Mass Justice for Mass Atrocity: Cautionary Lessons from Post-Genocide Rwanda
Friday, 14 October 2005
3:00 PM - 4:30 PM
66 W. 12th Street, Room 510
Reception to follow, 9th floor
Rwanda has embarked on the most ambitious experiment in transitional justice ever attempted: 110,000 lay judges are trying genocide cases in more than 10,000 gacaca (community) courts. Gacaca, which is inspired by Rwanda’s customary dispute resolution, offers important cautionary lessons for adapting local practices to provide justice and reconciliation in the wake of mass atrocity. The subject is especially timely given the United Nations Secretary General’s recognition of traditional dispute resolution for promoting transitional justice and the ICC Prosecutor’s recent deference to local reconciliation practices in northern Uganda.

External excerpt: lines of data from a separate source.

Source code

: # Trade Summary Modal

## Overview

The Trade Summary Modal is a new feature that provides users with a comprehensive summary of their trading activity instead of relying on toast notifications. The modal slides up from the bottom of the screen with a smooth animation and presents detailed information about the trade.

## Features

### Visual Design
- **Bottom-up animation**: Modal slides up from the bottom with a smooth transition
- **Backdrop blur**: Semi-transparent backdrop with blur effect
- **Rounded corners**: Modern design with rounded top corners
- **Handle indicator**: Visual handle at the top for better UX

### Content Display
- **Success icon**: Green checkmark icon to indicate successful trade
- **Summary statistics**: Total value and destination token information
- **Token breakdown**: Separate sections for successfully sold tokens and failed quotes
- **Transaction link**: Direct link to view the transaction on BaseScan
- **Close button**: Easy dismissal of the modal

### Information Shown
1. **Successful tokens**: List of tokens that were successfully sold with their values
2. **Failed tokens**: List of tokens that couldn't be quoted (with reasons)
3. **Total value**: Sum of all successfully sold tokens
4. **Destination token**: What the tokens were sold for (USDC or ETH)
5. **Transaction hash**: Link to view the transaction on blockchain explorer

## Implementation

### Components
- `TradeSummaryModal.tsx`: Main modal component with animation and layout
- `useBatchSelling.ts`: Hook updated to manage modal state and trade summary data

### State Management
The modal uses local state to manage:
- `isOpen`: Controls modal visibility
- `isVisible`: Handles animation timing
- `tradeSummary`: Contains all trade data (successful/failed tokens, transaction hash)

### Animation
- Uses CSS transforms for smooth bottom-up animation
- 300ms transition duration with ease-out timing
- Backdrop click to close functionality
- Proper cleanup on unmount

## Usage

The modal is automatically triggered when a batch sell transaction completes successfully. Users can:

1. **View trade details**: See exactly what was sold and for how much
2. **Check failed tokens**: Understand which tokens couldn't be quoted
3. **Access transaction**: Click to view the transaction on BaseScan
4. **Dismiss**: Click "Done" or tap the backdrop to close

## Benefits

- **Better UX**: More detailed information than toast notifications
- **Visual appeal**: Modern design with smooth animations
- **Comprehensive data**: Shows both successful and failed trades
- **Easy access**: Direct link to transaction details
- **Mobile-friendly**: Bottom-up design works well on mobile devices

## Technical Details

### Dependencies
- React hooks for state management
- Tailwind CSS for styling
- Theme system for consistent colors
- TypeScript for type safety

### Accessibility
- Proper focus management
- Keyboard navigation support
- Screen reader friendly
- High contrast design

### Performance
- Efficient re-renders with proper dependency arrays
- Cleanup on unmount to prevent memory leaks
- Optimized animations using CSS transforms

Lars Waldorf is project leader at The New School's World Policy Institute. Before coming to The New School Waldorf was a fellow at Harvard Law School’s Human Rights Program (2004-05.) Prior to that, he ran the Human Rights Watch field office in Rwanda (2002-04) and covered genocide trials at the United Nations International Criminal Tribunal for Rwanda (2001.) He has been observing gacaca proceedings in Rwanda since they began in 2002 and is writing a book on gacaca with support from the United States Institute of Peace.

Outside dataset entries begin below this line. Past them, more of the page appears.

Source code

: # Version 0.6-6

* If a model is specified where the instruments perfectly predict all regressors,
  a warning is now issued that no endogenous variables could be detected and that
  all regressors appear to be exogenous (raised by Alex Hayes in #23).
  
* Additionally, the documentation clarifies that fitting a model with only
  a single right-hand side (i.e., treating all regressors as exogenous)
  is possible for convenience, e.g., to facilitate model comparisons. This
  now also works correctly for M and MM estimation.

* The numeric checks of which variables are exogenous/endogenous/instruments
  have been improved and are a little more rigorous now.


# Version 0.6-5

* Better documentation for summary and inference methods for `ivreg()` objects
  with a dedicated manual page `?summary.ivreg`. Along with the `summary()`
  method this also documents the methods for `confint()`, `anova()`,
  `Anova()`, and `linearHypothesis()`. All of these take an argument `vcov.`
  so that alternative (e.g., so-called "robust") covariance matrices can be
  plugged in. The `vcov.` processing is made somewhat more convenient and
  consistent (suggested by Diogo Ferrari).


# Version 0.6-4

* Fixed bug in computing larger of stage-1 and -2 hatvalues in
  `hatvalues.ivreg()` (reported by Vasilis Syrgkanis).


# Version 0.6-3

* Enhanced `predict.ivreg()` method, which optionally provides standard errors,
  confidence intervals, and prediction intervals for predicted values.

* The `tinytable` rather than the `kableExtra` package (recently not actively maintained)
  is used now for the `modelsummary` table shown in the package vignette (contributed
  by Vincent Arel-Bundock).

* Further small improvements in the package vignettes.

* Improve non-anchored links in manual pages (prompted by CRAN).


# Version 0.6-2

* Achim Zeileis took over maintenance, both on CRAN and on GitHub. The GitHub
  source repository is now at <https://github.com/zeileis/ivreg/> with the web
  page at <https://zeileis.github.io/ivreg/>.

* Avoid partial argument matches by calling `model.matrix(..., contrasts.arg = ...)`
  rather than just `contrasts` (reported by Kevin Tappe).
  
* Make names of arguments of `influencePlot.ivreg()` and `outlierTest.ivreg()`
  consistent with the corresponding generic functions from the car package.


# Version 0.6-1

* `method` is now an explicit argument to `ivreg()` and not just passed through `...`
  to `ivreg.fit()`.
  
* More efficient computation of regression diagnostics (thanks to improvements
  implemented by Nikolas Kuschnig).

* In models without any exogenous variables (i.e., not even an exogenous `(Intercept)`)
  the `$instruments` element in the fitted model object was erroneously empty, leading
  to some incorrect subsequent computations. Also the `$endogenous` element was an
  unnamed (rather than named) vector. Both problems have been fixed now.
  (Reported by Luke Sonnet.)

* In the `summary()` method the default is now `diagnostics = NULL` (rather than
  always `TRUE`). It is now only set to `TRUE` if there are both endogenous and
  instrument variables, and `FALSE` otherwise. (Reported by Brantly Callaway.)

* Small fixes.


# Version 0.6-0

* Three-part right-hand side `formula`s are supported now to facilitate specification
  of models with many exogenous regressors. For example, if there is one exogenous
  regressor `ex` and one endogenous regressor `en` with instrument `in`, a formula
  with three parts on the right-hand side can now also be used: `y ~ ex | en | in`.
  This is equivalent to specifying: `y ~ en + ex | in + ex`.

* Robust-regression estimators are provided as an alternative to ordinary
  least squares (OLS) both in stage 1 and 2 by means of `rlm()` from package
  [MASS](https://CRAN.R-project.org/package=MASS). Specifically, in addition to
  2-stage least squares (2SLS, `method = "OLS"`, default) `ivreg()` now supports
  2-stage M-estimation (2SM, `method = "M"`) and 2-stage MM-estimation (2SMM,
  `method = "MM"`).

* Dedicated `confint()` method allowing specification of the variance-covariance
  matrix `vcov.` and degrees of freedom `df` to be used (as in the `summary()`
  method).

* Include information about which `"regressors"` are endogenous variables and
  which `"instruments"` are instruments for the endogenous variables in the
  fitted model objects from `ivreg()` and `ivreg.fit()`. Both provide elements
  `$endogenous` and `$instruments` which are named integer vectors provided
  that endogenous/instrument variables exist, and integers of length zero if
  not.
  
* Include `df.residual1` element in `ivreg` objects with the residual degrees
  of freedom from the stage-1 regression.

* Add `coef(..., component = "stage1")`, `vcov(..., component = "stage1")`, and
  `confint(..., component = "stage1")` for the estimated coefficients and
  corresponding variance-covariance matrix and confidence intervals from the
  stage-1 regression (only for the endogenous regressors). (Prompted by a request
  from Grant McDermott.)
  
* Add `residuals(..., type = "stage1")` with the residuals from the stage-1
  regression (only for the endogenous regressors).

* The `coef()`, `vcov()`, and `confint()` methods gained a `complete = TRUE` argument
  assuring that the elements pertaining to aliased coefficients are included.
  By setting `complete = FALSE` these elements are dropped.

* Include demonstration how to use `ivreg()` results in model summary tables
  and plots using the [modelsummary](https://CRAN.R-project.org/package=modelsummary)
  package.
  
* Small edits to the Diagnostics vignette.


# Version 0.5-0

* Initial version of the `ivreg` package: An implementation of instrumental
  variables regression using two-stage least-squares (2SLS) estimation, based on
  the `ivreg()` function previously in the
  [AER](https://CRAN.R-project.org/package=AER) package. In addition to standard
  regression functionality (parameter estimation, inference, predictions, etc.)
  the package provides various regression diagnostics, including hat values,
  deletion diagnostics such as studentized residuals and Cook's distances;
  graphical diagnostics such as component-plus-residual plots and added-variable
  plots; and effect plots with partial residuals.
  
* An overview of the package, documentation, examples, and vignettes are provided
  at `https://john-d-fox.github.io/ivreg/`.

Lars received a B.A. magna cum laude (1985) from Harvard College and a J.D. (1989) from Harvard Law School. After clerking for the New Jersey Supreme Court (1991-92), he worked at Bet Tzedek Legal Services in Los Angeles and the Washington Lawyer’s Committee for Civil Rights as a Skadden Fellow (1992-94). He was a senior trial attorney at the Civil Rights Division of the United States Department of Justice in Washington, DC (1994-99). He has also taught at The New School and Harvard College.